Assignment: In this exercise, the data must be written out exactly.

Source records:
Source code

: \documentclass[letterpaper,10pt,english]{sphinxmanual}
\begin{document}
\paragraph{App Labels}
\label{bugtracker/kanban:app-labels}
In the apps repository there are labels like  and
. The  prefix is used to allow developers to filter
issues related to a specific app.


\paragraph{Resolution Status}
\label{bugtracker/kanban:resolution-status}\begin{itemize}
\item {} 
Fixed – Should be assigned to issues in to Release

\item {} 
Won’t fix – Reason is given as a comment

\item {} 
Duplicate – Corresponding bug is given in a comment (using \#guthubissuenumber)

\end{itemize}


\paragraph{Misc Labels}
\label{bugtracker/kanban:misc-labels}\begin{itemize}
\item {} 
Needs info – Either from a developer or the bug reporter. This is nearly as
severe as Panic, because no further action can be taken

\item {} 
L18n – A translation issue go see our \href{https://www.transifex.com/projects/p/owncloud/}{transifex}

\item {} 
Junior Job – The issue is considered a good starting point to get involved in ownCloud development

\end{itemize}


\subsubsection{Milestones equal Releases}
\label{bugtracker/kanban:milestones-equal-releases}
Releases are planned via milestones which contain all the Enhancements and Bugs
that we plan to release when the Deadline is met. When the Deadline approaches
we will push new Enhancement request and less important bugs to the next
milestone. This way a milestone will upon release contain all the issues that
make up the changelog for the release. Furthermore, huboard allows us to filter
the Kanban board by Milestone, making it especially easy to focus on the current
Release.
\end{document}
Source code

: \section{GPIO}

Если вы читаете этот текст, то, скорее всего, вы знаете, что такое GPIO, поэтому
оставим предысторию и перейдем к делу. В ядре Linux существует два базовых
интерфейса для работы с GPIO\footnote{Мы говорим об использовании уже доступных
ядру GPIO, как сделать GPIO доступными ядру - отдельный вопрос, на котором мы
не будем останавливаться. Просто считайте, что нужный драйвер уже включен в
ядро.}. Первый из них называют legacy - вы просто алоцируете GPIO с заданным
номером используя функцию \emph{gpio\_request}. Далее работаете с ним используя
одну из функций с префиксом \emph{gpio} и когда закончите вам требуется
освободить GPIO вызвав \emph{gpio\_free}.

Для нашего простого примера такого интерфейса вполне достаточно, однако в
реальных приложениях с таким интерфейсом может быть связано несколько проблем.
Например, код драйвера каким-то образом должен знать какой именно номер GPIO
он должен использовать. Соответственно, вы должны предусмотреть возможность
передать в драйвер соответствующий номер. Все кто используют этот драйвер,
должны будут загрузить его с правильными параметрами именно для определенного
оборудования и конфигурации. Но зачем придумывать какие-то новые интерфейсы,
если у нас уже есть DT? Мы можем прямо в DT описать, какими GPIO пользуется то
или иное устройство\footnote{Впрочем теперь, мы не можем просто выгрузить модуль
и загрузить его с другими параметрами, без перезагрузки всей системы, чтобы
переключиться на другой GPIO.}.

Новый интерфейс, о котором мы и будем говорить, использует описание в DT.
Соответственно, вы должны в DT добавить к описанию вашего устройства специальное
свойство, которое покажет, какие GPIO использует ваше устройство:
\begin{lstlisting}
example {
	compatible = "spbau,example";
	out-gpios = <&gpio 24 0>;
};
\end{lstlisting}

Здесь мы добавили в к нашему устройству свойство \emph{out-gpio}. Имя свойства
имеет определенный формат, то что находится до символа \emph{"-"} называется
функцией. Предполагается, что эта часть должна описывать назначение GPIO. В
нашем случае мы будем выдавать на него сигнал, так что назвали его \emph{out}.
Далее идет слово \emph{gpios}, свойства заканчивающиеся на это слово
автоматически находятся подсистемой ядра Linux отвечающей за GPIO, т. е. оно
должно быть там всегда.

Written solution:
Source code

: \documentclass[letterpaper,10pt,english]{sphinxmanual}
\begin{document}
\paragraph{App Labels}
\label{bugtracker/kanban:app-labels}
In the apps repository there are labels like  and
. The  prefix is used to allow developers to filter
issues related to a specific app.


\paragraph{Resolution Status}
\label{bugtracker/kanban:resolution-status}\begin{itemize}
\item {} 
Fixed – Should be assigned to issues in to Release

\item {} 
Won’t fix – Reason is given as a comment

\item {} 
Duplicate – Corresponding bug is given in a comment (using \#guthubissuenumber)

\end{itemize}


\paragraph{Misc Labels}
\label{bugtracker/kanban:misc-labels}\begin{itemize}
\item {} 
Needs info – Either from a developer or the bug reporter. This is nearly as
severe as Panic, because no further action can be taken

\item {} 
L18n – A translation issue go see our \href{https://www.transifex.com/projects/p/owncloud/}{transifex}

\item {} 
Junior Job – The issue is considered a good starting point to get involved in ownCloud development

\end{itemize}


\subsubsection{Milestones equal Releases}
\label{bugtracker/kanban:milestones-equal-releases}
Releases are planned via milestones which contain all the Enhancements and Bugs
that we plan to release when the Deadline is met. When the Deadline approaches
we will push new Enhancement request and less important bugs to the next
milestone. This way a milestone will upon release contain all the issues that
make up the changelog for the release. Furthermore, huboard allows us to filter
the Kanban board by Milestone, making it especially easy to focus on the current
Release.
\end{document}
Source code

: \section{GPIO}

Если вы читаете этот текст, то, скорее всего, вы знаете, что такое GPIO, поэтому
оставим предысторию и перейдем к делу. В ядре Linux существует два базовых
интерфейса для работы с GPIO\footnote{Мы говорим об использовании уже доступных
ядру GPIO, как сделать GPIO доступными ядру - отдельный вопрос, на котором мы
не будем останавливаться. Просто считайте, что нужный драйвер уже включен в
ядро.}. Первый из них называют legacy - вы просто алоцируете GPIO с заданным
номером используя функцию \emph{gpio\_request}. Далее работаете с ним используя
одну из функций с префиксом \emph{gpio} и когда закончите вам требуется
освободить GPIO вызвав \emph{gpio\_free}.

Для нашего простого примера такого интерфейса вполне достаточно, однако в
реальных приложениях с таким интерфейсом может быть связано несколько проблем.
Например, код драйвера каким-то образом должен знать какой именно номер GPIO
он должен использовать. Соответственно, вы должны предусмотреть возможность
передать в драйвер соответствующий номер. Все кто используют этот драйвер,
должны будут загрузить его с правильными параметрами именно для определенного
оборудования и конфигурации. Но зачем придумывать какие-то новые интерфейсы,
если у нас уже есть DT? Мы можем прямо в DT описать, какими GPIO пользуется то
или иное устройство\footnote{Впрочем теперь, мы не можем просто выгрузить модуль
и загрузить его с другими параметрами, без перезагрузки всей системы, чтобы
переключиться на другой GPIO.}.

Новый интерфейс, о котором мы и будем говорить, использует описание в DT.
Соответственно, вы должны в DT добавить к описанию вашего устройства специальное
свойство, которое покажет, какие GPIO использует ваше устройство:
\begin{lstlisting}
example {
	compatible = "spbau,example";
	out-gpios = <&gpio 24 0>;
};
\end{lstlisting}

Здесь мы добавили в к нашему устройству свойство \emph{out-gpio}. Имя свойства
имеет определенный формат, то что находится до символа \emph{"-"} называется
функцией. Предполагается, что эта часть должна описывать назначение GPIO. В
нашем случае мы будем выдавать на него сигнал, так что назвали его \emph{out}.
Далее идет слово \emph{gpios}, свойства заканчивающиеся на это слово
автоматически находятся подсистемой ядра Linux отвечающей за GPIO, т. е. оно
должно быть там всегда.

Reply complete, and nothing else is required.